#### [Task statement]
In which lines of the data does the string "definition" appear? Copy every one.

Entries taken from a collection:

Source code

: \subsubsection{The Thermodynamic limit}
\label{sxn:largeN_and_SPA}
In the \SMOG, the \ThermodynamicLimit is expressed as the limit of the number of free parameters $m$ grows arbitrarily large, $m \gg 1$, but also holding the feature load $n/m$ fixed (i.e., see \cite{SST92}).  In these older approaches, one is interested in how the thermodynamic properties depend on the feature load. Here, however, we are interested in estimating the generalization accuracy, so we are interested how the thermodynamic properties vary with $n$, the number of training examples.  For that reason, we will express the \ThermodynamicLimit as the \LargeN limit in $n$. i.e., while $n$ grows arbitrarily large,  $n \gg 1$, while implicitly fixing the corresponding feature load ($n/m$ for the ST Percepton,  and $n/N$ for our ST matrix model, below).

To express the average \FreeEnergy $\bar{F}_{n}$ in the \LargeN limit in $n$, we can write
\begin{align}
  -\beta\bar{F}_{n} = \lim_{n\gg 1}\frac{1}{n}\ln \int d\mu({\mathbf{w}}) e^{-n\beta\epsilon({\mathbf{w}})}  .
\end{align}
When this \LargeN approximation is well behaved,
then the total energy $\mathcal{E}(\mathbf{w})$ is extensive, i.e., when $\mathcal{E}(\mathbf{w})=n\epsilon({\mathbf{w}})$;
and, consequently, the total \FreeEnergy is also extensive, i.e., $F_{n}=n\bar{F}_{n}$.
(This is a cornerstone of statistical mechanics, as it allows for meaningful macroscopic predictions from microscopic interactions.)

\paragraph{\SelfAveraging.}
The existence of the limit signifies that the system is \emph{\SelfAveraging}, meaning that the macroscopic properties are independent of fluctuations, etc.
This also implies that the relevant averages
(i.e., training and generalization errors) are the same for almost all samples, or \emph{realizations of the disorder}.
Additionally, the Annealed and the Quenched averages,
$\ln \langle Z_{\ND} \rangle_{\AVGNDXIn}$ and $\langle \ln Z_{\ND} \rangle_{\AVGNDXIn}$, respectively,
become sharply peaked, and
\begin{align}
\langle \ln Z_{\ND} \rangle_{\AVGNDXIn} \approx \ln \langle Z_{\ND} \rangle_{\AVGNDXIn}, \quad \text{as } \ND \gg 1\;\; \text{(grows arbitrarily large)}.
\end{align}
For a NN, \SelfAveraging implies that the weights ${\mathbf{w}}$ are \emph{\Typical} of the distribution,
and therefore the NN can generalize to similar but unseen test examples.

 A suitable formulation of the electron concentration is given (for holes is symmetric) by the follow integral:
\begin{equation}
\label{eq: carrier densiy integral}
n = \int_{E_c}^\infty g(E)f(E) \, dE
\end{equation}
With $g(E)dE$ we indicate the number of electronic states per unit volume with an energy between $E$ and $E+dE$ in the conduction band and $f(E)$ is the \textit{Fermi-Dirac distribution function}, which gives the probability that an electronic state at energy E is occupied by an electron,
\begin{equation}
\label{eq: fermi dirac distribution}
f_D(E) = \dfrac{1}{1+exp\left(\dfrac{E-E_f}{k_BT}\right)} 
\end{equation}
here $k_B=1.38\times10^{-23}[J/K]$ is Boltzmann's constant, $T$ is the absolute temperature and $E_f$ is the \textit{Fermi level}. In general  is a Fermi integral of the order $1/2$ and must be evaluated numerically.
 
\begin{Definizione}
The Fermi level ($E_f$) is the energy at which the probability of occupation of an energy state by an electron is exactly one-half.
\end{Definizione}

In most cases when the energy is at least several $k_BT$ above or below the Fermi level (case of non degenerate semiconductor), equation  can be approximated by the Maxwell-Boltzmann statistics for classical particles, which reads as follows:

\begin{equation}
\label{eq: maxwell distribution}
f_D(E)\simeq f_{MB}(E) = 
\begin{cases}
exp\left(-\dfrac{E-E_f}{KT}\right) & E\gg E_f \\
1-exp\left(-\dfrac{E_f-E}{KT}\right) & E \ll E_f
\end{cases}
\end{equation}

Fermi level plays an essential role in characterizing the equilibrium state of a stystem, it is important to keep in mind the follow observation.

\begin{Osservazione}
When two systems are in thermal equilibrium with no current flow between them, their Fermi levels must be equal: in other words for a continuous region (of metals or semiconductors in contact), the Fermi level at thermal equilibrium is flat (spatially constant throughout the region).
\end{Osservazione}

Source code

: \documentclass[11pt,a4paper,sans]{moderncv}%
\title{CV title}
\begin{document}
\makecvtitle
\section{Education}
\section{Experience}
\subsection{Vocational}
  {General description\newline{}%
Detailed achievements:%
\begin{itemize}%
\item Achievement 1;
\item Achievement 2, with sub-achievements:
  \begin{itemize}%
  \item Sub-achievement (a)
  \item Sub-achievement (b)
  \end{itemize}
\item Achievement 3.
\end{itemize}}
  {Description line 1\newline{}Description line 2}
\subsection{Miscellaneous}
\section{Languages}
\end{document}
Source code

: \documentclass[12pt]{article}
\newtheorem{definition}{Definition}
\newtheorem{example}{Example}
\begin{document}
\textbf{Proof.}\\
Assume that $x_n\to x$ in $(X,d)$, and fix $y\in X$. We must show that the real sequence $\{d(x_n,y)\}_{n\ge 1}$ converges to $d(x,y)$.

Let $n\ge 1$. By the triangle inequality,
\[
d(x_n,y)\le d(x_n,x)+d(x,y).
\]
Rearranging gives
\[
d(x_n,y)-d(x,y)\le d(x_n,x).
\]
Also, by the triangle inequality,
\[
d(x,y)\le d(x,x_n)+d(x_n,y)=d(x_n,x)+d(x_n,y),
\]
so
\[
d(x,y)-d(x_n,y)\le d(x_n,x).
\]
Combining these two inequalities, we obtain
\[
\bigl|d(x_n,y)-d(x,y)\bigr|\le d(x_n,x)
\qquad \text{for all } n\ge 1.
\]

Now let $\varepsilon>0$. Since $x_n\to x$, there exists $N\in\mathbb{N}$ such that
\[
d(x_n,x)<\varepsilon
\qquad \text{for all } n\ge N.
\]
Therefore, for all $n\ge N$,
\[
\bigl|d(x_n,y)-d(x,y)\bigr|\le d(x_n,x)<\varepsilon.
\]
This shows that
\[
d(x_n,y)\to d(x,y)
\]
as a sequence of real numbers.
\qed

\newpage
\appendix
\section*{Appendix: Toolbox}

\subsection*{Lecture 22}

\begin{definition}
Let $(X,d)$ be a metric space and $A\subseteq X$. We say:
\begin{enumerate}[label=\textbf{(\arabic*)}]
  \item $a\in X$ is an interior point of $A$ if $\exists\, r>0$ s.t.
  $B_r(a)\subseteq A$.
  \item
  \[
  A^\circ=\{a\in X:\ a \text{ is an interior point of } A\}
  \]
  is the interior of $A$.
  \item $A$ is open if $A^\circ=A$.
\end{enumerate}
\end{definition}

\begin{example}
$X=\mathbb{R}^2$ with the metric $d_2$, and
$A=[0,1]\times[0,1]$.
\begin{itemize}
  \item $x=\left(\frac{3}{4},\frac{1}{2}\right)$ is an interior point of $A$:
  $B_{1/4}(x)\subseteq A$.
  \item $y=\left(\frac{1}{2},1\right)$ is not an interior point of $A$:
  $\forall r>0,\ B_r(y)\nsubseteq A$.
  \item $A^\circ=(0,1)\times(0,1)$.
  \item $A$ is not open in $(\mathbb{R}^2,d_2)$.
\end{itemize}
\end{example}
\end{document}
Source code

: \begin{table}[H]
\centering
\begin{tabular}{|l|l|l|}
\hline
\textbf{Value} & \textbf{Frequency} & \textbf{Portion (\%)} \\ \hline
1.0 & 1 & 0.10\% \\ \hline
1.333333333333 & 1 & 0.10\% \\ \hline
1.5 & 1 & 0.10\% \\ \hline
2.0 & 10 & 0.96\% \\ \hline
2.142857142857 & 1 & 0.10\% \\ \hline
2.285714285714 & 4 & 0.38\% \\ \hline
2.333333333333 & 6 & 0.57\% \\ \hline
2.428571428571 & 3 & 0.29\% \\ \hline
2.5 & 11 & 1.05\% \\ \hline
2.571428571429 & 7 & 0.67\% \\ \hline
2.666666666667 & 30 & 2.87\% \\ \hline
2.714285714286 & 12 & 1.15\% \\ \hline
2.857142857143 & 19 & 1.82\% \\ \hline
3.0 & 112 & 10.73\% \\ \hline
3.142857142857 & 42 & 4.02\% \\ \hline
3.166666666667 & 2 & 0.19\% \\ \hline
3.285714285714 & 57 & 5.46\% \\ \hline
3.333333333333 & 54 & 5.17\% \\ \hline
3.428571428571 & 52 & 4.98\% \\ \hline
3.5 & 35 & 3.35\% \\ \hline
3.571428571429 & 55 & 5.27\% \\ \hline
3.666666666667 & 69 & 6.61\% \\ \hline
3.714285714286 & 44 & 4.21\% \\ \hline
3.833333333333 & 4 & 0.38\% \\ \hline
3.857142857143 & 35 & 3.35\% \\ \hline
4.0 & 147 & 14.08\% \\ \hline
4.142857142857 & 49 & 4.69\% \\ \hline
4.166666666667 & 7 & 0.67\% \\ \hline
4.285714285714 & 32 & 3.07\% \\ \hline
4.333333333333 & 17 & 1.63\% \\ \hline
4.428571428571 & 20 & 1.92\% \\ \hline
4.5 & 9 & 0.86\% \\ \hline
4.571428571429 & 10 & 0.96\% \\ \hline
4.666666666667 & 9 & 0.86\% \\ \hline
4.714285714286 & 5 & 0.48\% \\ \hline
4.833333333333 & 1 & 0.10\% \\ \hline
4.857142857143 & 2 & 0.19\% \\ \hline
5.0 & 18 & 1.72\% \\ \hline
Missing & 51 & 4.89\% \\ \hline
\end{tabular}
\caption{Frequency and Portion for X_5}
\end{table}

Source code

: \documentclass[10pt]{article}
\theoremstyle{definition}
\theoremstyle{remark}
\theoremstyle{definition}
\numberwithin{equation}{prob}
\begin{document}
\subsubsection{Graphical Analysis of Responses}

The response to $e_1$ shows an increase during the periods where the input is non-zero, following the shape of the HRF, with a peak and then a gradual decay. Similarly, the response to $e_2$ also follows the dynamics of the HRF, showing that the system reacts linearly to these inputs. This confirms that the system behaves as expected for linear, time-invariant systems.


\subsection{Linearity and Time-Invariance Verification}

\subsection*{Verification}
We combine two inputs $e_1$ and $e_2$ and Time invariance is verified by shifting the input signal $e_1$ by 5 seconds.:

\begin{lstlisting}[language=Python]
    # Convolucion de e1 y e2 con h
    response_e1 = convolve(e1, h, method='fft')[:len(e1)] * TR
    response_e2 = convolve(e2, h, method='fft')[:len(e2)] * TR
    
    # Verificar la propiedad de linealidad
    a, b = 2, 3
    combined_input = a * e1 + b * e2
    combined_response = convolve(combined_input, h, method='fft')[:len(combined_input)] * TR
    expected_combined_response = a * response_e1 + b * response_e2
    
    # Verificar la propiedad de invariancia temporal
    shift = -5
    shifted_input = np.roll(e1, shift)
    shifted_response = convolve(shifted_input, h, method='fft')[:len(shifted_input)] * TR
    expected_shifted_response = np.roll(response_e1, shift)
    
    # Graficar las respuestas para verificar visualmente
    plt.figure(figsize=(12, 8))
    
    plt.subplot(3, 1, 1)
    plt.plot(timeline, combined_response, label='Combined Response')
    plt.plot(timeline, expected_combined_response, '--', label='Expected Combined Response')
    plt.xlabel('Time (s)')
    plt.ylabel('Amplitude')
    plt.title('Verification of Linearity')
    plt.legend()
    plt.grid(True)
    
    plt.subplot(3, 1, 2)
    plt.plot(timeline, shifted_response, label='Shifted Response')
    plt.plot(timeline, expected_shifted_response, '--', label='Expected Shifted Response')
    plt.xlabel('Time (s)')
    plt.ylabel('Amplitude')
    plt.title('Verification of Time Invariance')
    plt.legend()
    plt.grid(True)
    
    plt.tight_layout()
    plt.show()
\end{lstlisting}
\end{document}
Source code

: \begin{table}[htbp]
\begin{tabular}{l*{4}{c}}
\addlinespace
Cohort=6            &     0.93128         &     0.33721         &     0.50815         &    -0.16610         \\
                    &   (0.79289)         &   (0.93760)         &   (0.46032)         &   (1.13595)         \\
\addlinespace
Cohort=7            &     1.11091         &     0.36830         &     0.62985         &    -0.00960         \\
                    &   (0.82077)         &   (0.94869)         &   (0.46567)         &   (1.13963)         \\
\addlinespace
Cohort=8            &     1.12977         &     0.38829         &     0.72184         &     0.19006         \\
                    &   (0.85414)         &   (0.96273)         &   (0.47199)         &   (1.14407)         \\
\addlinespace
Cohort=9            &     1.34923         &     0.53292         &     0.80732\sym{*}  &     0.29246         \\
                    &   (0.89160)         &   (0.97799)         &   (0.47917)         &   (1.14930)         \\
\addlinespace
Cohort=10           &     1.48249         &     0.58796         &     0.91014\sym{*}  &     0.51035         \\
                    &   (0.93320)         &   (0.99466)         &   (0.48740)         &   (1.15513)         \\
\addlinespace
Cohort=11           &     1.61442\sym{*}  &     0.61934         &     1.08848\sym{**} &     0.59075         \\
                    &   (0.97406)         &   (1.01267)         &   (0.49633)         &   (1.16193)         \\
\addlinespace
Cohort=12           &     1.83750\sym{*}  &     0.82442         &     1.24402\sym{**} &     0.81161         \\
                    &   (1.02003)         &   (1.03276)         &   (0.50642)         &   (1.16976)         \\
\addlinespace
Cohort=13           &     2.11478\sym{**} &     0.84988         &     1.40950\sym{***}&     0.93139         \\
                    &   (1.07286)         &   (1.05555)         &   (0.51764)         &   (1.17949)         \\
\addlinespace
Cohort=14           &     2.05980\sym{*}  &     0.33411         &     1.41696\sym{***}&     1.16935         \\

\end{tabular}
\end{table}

#### [Solution to this exercise]
\newtheorem{definition}{Definition}
\begin{definition}
\end{definition}
\theoremstyle{definition}
\theoremstyle{definition}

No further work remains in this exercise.